Lincoln the Movie - An American Story We Continue to Experience

Americans must always remember the legacy of President Abraham Lincoln (1809-1865), because, as the cliche warns, those who forget the past are doomed to repeat it.  Viewing Steven Spielberg's movie "Lincoln" is a brilliant history lesson and worth viewing multiple times.

Abraham Lincoln was an unlikely leader who forced the vision he believed in - to remove slavery from American society.  Although Lincoln accomplished his goal with the difficult passage of the Thirteenth Amendment, his accomplishment came with tremendous strife, political turmoil and, eventually, mortal sacrifice.  Untold in the story of Lincoln is a motivational historic character named Thaddeus Stevens, (played by Tommy Lee Jones in the movie "Lincoln") a Congressman from Pennsylvania's 9th District, who likely had an intimate common law relationship with a bi-racial woman named Lydia Hamilton Smith.

Americans were struggling with a political war within the Civil War during the years 1860-65, when the Union Army fought to preserve the nation against the secessionist Confederate States. This was a painfully divisive time in our country's history, when tens of thousands of people died to defend two polarizing points of view about our nation's future. Were we to be a divided nation or a United States?

In the movie Lincoln, this parallel political strife was realistically described, portraying the divisive time when the US Congress was gridlocked about passing of the nation's  Thirteenth Amendment, against the backdrop of the brutal bloodshed  of the American Civil War.  Daniel Day Lewis brilliantly played the character of President Abraham Lincoln.  Sally Field played the President's emotionally labile wife Mary Todd Lincoln

Day-Lewis portrayed the political and vision driven Lincoln, a president determined to remove slavery from American society, regardless of the lethal consequences he witnessed among Union and Confederate armies and, eventually, leading to his murder.
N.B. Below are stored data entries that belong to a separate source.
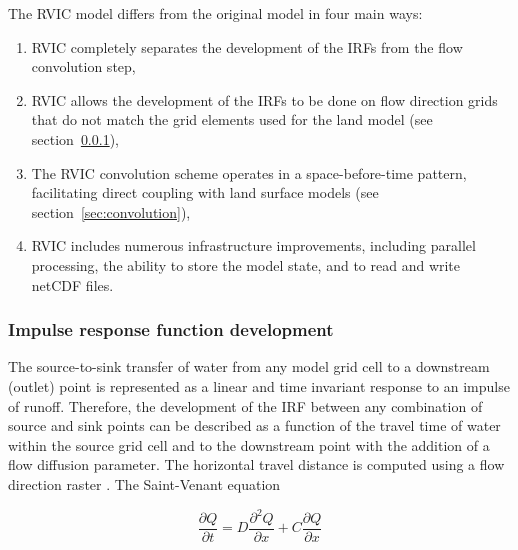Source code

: \documentclass[jgrga, draft]{agutex}
\begin{document}
\begin{article}
The RVIC model differs from the original \citet{Lohmann_1996} model in four main ways:

\begin{enumerate}
\item RVIC completely separates the development of the IRFs from the flow convolution step,
\item RVIC allows the development of the IRFs to be done on flow direction grids that do not match the grid elements used for the land model (see section~\ref{sec:irfs}),
\item The RVIC convolution scheme operates in a space-before-time pattern, facilitating direct coupling with land surface models (see section~\ref{sec:convolution}),
\item RVIC includes numerous infrastructure improvements, including parallel processing, the ability to store the model state, and to read and write netCDF files.
\end{enumerate}

\subsubsection{Impulse response function development}
\label{sec:irfs}

The source-to-sink transfer of water from any model grid cell to a downstream (outlet) point is represented as a linear and time invariant response to an impulse of runoff.
Therefore, the development of the IRF between any combination of source and sink points can be described as a function of the travel time of water within the source grid cell and to the downstream point with the addition of a flow diffusion parameter. 
The horizontal travel distance is computed using a flow direction raster \citep[e.g.][]{Wu_2011}.
The Saint-Venant equation

 \begin{equation}
   \label{eq:StVenant}
   \frac{\partial Q}{\partial t} = D \frac{\partial^2 Q}{\partial x} + C \frac{\partial Q}{\partial x}
 \end{equation}


\end{article}
\end{document}
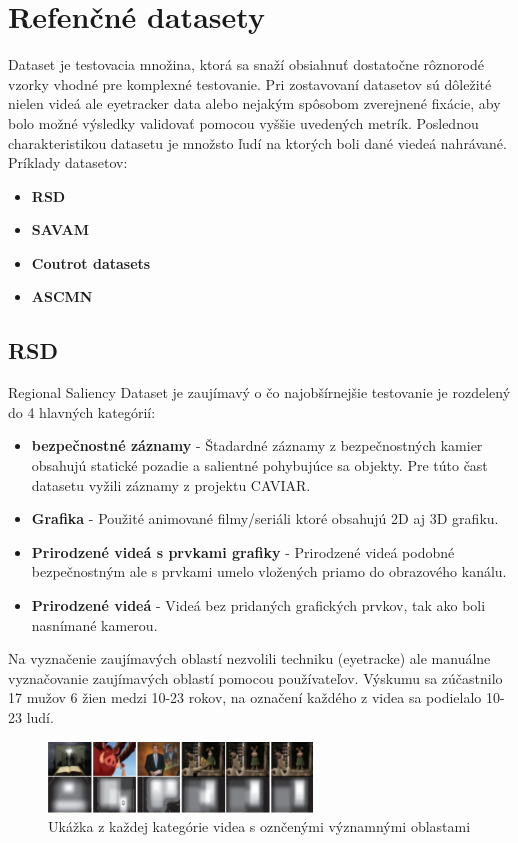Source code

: \section{Refenčné datasety}
Dataset je testovacia množina, ktorá sa snaží obsiahnuť dostatočne rôznorodé vzorky vhodné pre komplexné testovanie.
Pri zostavovaní datasetov sú dôležité nielen videá ale eyetracker data alebo nejakým spôsobom zverejnené fixácie, aby bolo možné výsledky validovať pomocou vyššie uvedených metrík.
Poslednou charakteristikou datasetu je množsto ľudí na ktorých boli dané viedeá nahrávané.
\\ Príklady datasetov:
\begin{itemize}
	\item \textbf{RSD}\cite{rsd}
	\item \textbf{SAVAM}\cite{savam}
	\item \textbf{Coutrot datasets}\cite{courot-dataset}
  \item \textbf{ASCMN}\cite{accv}
\end{itemize}

\subsection{RSD}
Regional Saliency Dataset je zaujímavý o čo najobšírnejšie testovanie je rozdelený do 4 hlavných kategórií: \\
\begin{itemize}
	\item \textbf{bezpečnostné záznamy} - Štadardné záznamy z bezpečnostných kamier obsahujú statické pozadie a salientné pohybujúce sa objekty.
Pre túto čast datasetu vyžili záznamy z projektu CAVIAR\cite{rsd-caviar}.
	\item \textbf{Grafika} - Použité animované filmy/seriáli ktoré obsahujú 2D aj 3D grafiku.
  \item \textbf{Prirodzené videá s prvkami grafiky} - Prirodzené videá  podobné bezpečnostným ale s prvkami umelo vložených priamo do obrazového kanálu.
  \item \textbf{Prirodzené videá} - Videá bez pridaných grafických prvkov, tak ako boli nasnímané kamerou.
\end{itemize}

Na vyznačenie zaujímavých oblastí nezvolili techniku (eyetracke) ale manuálne vyznačovanie zaujímavých oblastí pomocou používateľov.
Výskumu sa zúčastnilo 17 mužov 6 žien medzi 10-23 rokov, na označení každého z videa sa podielalo 10-23 ludí.

\begin{figure}[H]
 \centering
 \includegraphics[width=7cm]{pics/rsd.png}
 \caption{Ukážka z každej kategórie videa s oznčenými významnými oblastami}
\end{figure}
\vspace{10mm}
It was a stunning portrayal of Lincoln's political war within a Civil War. Nevertheless, during Lincoln's second inauguration address, he reached out to heal the nation, in spite of the sacrifices shared by both sides during the war. This is what he said:

Fellow Countrymen: (March 4, 1865)

"With malice toward none, with charity for all, with firmness in the right as God gives us to see the right, let us strive on to finish the work we are in, to bin, up the nation's wounds, to care for him who shall have borne the battle and for his widow and his orphan, to do all which may achieve and cherish a just and lasting peace among ourselves and with all nations."

It's possible that nothing would have saved Lincoln from his destiny.  He was a victim of his times while framed by the historical events he faced. Yet, his vision and leadership never faltered because he passionately believed slavery to be morally wrong, regardless of the consequences that abolishing it caused.

Nevertheless, as movie viewers re-live the difficult political decisions debated during the Civil War, we're both embarrassed by Congressional inability to embrace a pro-equality amendment in 1865, while, at the same time, reminded how our political processes haven't progressed beyond gridlock, in spite of the issues.  A French cliche to describes this dilemma as "Plus ça change, plus c'est la même chose" (the more things change, the more they stay the same).

Teaching American history with the movie "Lincoln" will likely become standard curricula. Yet, the real test will be evident if our nation learns something from watching Daniel Day Lewis's and Spielberg's realistic portrayal of our nation's tainted past.